**YOUR INSTRUCTIONS:** This exercise calls for every line of the listing below that contains the word "github".

**DATA TO USE:**
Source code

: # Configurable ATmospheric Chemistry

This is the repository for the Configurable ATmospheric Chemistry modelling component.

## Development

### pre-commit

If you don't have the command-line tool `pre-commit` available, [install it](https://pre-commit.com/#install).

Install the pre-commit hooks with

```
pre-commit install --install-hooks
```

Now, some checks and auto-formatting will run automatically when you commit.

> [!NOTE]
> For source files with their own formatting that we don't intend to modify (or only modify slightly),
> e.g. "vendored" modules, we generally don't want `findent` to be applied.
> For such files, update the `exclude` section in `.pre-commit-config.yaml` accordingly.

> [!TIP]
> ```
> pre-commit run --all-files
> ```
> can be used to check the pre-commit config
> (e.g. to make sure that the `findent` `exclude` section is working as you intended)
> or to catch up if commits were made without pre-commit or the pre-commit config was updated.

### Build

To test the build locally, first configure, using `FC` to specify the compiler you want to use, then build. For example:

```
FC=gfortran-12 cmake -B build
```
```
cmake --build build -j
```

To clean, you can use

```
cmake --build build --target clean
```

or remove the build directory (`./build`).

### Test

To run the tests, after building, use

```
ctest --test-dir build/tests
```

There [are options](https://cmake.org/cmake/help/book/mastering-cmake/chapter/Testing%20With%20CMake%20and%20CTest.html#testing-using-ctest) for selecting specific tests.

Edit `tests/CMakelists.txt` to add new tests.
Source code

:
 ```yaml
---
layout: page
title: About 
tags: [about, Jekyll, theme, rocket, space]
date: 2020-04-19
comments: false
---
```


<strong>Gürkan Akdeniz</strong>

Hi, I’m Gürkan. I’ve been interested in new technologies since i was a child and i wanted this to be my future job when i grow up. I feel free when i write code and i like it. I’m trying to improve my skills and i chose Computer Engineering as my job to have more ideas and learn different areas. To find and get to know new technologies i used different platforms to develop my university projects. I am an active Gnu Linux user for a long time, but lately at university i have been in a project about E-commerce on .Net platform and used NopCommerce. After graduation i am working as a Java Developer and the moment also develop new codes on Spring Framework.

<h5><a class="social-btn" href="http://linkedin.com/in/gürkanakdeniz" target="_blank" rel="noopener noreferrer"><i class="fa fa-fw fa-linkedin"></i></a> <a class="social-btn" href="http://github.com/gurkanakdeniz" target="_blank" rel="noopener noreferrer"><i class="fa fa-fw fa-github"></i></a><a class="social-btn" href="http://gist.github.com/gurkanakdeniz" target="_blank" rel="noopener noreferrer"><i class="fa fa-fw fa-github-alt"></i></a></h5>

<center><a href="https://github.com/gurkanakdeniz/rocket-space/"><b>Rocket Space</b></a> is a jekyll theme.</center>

--

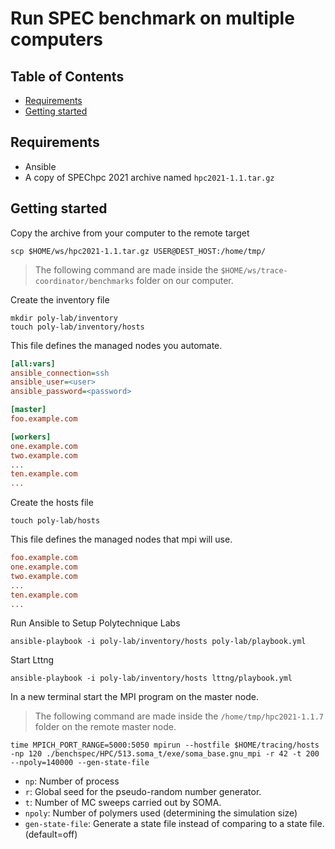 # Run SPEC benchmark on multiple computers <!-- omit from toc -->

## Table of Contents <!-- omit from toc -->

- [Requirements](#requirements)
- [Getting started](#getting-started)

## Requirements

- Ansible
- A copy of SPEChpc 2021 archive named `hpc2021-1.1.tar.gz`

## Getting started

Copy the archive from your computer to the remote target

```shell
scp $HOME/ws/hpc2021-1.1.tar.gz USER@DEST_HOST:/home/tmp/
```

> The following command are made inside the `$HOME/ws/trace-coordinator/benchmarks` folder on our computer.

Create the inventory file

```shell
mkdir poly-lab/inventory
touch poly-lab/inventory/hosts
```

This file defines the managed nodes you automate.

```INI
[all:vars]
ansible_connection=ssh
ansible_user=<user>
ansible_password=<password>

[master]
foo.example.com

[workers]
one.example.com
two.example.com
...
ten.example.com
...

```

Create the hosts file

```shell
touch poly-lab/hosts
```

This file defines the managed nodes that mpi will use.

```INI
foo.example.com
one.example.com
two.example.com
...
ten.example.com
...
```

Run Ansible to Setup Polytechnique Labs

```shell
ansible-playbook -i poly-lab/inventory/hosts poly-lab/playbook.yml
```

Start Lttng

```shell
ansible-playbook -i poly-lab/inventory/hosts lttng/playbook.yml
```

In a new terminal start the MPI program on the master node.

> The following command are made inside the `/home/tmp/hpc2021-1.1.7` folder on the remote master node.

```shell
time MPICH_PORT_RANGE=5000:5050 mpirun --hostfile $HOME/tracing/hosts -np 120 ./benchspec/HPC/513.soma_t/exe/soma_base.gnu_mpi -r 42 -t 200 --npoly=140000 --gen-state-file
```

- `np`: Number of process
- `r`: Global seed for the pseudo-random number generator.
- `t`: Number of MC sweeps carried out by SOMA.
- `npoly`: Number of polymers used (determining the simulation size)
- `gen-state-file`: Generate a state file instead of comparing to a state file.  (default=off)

**COMPLETED TASK:**
<h5><a class="social-btn" href="http://linkedin.com/in/gürkanakdeniz" target="_blank" rel="noopener noreferrer"><i class="fa fa-fw fa-linkedin"></i></a> <a class="social-btn" href="http://github.com/gurkanakdeniz" target="_blank" rel="noopener noreferrer"><i class="fa fa-fw fa-github"></i></a><a class="social-btn" href="http://gist.github.com/gurkanakdeniz" target="_blank" rel="noopener noreferrer"><i class="fa fa-fw fa-github-alt"></i></a></h5>
<center><a href="https://github.com/gurkanakdeniz/rocket-space/"><b>Rocket Space</b></a> is a jekyll theme.</center>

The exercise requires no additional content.